Problem to solve: Nothing but the lines from the line with "В абсолютно темной" to the end of the records below should appear in the answer, each exactly as given.

Data extract:
------------------------------
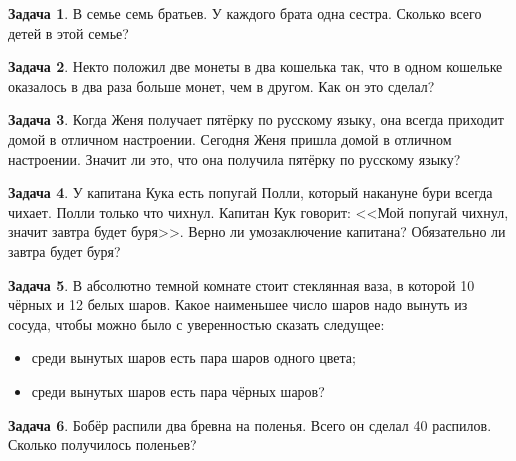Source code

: \documentclass[14pt, a4paper]{extarticle}
\theoremstyle{definition}
\newtheorem{task}{Задача}
\begin{document}
\begin{task}
    В семье семь братьев. У каждого брата одна сестра. Сколько всего детей в этой семье?
\end{task}

\begin{task}
    Некто положил две монеты в два кошелька так, что в одном кошельке оказалось в два раза больше монет,
    чем в другом. Как он это сделал?
\end{task}

\begin{task}
Когда Женя получает пятёрку по русскому языку, она всегда приходит домой в отличном настроении.
Сегодня Женя пришла домой в отличном настроении. Значит ли это, что 
она получила пятёрку по русскому языку?
\end{task}

\begin{task}
У капитана Кука есть попугай Полли, который накануне бури всегда чихает. Полли только что чихнул.
Капитан Кук говорит: <<Мой попугай чихнул, значит завтра будет буря>>.
Верно ли умозаключение капитана? Обязательно ли завтра будет буря?
\end{task}

\begin{task}
    В абсолютно темной комнате стоит стеклянная ваза, в которой 10 чёрных и 12 белых шаров.
    Какое наименьшее число шаров надо вынуть из сосуда, чтобы можно было с уверенностью 
    сказать следущее:
    \begin{itemize}
        \item среди вынутых шаров есть пара шаров одного цвета;
        \item среди вынутых шаров есть пара чёрных шаров?
    \end{itemize}
\end{task}

\begin{task}
    Бобёр распили два бревна на поленья. Всего он сделал 40 распилов.
    Сколько получилось поленьев?
\end{task}
\end{document}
------------------------------
Solution for this problem:
    В абсолютно темной комнате стоит стеклянная ваза, в которой 10 чёрных и 12 белых шаров.
    Какое наименьшее число шаров надо вынуть из сосуда, чтобы можно было с уверенностью 
    сказать следущее:
    \begin{itemize}
        \item среди вынутых шаров есть пара шаров одного цвета;
        \item среди вынутых шаров есть пара чёрных шаров?
    \end{itemize}
\end{task}

\begin{task}
    Бобёр распили два бревна на поленья. Всего он сделал 40 распилов.
    Сколько получилось поленьев?
\end{task}
\end{document}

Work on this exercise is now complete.